In the winter of 2010, police in London faced multiple violent protests.

While some of the protesters were peacefully opposing the British government's decision to raise college tuitions fees, others were motivated by a desire for disorder.

On November 10th 2010, tensions escalated when protesters attacked the headquarters of Britain's Conservative Party, destroying its lobby and using the building's roof to throw objects down at the police. In the aftermath of that incident, and with future protests already planned, the police adapted their operational plans.

They determined more officers would be needed next time around and that more aggressive tactics would be necessary. And that approach paid dividends in early December, when rioters armed with metal bars fought police near Parliament. While Prince Charles' motorcade was attacked, the protests were largely contained and controlled.

London's experience offers important lessons for U.S. police forces as they face the growing challenge of violent Antifa protesters. Here are the three key takeaways.

1) Plan in advance

As in Charlottesville and in Berkeley, local police forces will struggle if they are inadequately prepared for disorder. While dealing with large protest crowds is always difficult, intelligence-led operations to identify key organizers, plans and threats is crucial. And when the protest actually begins, it's important to have undercover police officers moving with the crowd so as to identify key troublemakers. It's also necessary to have enough police officers on the protest line so that the crowd can be controlled as needed.

Of course, such operational capabilities don't come cheap. They require overtime payments, close collaboration between federal, state and local law enforcement agencies, and the redirection of police resources away from other duties.

Nevertheless, government has a sacred duty to ensure that citizens can peacefully assemble and express their viewpoints. Claiming that intensive policing of protests is "too expensive" is a poor excuse.

2) Seize and retain the initiative

Again, as in Charlottesville and Berkeley, too often the police stand by as protesters wreak havoc. This acquiescence poses an unacceptable risk of damage to persons and property, and fuels the mob mentality of the crowd. If violent individuals believe they can be aggressive without repudiation, they will keep doing so and others will be inspired to join them (hence the term mob mentality).

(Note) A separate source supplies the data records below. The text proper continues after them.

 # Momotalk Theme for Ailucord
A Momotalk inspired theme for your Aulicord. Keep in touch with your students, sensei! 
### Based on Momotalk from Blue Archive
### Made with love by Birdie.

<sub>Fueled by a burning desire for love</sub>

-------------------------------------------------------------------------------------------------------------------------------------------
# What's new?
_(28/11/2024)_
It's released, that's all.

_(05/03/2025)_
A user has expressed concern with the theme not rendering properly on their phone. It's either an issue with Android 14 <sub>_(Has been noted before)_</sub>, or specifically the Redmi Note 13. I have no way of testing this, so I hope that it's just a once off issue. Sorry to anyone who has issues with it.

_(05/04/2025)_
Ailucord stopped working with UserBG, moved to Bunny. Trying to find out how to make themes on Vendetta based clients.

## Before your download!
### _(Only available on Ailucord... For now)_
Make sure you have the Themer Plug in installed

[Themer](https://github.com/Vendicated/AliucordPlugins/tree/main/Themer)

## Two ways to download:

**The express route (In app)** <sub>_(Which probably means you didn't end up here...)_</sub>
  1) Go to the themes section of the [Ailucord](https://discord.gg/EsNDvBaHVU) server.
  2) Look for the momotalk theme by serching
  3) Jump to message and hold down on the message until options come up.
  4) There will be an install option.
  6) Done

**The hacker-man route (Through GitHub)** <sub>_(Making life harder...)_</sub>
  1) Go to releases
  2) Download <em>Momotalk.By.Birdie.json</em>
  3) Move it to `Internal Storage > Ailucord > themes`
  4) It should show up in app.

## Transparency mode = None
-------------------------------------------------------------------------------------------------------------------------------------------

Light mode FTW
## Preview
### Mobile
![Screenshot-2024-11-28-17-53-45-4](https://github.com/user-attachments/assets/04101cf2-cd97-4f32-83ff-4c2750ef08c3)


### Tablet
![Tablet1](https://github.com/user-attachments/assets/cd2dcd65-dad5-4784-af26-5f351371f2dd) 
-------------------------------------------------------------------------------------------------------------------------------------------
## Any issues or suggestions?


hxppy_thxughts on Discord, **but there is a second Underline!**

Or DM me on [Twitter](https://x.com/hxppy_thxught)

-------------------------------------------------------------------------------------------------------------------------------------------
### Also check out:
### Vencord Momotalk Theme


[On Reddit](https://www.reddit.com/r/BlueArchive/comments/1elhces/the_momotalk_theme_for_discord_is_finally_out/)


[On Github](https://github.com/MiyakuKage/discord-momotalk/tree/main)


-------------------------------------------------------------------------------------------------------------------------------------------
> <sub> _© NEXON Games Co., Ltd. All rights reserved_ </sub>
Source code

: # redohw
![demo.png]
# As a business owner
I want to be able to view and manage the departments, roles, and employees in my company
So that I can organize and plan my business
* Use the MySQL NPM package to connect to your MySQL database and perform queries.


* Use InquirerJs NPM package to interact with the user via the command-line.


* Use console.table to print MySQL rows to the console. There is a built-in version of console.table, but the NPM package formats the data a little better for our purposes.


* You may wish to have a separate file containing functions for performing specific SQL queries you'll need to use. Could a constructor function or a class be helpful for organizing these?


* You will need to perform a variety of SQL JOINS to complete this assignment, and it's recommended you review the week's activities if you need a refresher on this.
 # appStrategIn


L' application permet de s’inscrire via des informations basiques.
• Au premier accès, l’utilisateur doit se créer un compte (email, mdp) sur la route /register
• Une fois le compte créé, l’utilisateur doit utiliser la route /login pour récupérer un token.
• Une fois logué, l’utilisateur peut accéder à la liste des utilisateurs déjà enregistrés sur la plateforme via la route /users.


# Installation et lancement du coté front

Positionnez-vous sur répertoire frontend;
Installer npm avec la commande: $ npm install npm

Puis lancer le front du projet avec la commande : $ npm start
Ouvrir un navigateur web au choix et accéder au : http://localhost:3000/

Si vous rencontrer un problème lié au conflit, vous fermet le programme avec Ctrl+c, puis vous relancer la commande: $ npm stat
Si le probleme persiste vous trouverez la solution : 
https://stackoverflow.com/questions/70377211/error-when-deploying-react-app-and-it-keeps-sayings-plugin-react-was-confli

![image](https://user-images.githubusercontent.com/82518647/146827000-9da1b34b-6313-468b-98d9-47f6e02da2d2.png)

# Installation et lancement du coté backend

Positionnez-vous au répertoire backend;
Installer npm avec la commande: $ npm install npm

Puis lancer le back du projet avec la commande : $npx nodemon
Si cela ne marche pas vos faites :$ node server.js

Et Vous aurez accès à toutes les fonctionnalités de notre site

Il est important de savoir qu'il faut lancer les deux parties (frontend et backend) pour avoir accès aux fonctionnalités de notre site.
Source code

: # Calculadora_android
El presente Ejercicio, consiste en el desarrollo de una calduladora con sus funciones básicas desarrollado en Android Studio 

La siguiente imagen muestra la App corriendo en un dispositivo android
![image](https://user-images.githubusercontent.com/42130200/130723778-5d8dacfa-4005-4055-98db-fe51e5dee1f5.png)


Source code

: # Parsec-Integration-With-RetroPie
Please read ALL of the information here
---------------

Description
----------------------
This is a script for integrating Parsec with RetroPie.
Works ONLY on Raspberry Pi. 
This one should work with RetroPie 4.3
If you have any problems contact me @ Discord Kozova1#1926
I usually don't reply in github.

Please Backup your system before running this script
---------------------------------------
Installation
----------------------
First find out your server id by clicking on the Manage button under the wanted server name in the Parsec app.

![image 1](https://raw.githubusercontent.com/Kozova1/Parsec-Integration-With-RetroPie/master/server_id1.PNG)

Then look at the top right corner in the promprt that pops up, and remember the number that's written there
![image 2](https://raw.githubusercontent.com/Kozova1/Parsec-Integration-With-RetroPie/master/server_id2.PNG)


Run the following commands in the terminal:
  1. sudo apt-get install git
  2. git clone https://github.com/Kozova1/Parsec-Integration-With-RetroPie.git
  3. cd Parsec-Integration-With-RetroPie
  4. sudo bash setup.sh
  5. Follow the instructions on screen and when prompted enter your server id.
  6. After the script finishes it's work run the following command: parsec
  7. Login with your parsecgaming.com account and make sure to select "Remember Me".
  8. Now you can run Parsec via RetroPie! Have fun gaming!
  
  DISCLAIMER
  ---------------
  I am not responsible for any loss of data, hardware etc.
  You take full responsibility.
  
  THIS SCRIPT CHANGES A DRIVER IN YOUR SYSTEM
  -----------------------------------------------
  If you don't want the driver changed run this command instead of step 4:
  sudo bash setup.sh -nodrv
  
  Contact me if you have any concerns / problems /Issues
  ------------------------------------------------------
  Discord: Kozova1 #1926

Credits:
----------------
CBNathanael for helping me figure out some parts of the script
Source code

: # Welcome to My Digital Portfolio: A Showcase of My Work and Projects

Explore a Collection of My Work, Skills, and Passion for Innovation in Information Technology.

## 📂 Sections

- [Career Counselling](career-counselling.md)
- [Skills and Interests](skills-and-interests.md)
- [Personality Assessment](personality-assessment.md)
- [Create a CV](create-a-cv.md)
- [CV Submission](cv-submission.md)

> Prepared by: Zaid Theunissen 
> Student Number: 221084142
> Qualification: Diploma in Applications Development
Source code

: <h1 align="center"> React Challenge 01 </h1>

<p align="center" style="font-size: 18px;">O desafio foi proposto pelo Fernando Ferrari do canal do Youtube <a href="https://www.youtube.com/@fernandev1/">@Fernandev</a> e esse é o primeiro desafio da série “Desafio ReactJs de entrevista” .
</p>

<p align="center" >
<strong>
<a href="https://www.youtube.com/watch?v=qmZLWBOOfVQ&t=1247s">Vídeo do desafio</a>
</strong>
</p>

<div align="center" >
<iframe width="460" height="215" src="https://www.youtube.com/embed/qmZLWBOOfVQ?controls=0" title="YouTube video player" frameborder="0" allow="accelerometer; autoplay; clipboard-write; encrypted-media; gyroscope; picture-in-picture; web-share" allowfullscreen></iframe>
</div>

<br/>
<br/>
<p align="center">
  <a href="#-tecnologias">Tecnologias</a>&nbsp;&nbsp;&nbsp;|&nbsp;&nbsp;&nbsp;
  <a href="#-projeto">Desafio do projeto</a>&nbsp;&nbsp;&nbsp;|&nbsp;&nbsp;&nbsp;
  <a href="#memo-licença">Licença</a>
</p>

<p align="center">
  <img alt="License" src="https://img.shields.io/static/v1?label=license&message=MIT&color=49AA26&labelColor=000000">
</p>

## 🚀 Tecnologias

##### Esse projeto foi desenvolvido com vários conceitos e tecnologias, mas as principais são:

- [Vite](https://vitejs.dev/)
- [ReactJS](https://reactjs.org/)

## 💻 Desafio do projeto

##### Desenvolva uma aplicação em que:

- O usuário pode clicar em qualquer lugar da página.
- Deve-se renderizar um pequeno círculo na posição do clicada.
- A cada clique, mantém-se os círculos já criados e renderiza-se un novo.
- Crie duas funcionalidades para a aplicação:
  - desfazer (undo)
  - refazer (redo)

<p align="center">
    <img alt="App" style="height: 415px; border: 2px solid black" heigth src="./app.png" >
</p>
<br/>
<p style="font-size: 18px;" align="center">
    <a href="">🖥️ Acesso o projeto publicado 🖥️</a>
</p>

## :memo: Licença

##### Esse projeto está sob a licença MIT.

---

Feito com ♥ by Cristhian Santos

Of course, a balance has to be struck between dealing with violent protesters and avoiding action that might inflame others to violence. Police "snatch squads" are one solution. These units involve specifically trained officers who can infiltrate a crowd and rapidly remove ringleaders.

In the worse case, however; if a large crowd is resorting to violence en masse, more robust action is needed. One option is "kettling" or the use of riot police charges to push protesters into an area where they can be more easily controlled. Such action represents an obvious escalation of police tactics, but sometimes it's the only way to deal with a situation that is spiraling out of control. One technique here, the utility of which was proved during the 2010 London riots, is the use of riot horses to break the mob's resolution and corral its participants.

Some would say that this is police brutality, but the police cannot yield order to thugs in black masks.

3) Detain and charge ringleaders

In the aftermath of any riot, it's crucial to identify, detain, and charge any individuals who have engaged in criminal violence. Because many of those who engage in low-level violent disorder are otherwise law abiding, the impact of a conviction can deter future violence and discourage others from making the same mistake. Staging evidence collection teams, such as the police officer below, at riots is thus crucial.

A further strength of post-protest policing is its assistance in identifying the most committed of violent protesters. If the police know who is a regular troublemaker, they can take preemptive action to prevent that individual from traveling to future protests. If nothing else, they can know whom to monitor closely on the day of.

Ultimately, as we struggle with groups like Antifa, we must be willing to learn from our mistakes and refine our tactics. If we don't, the scenes that have plagued over TV screens over the past few weeks will become the norm.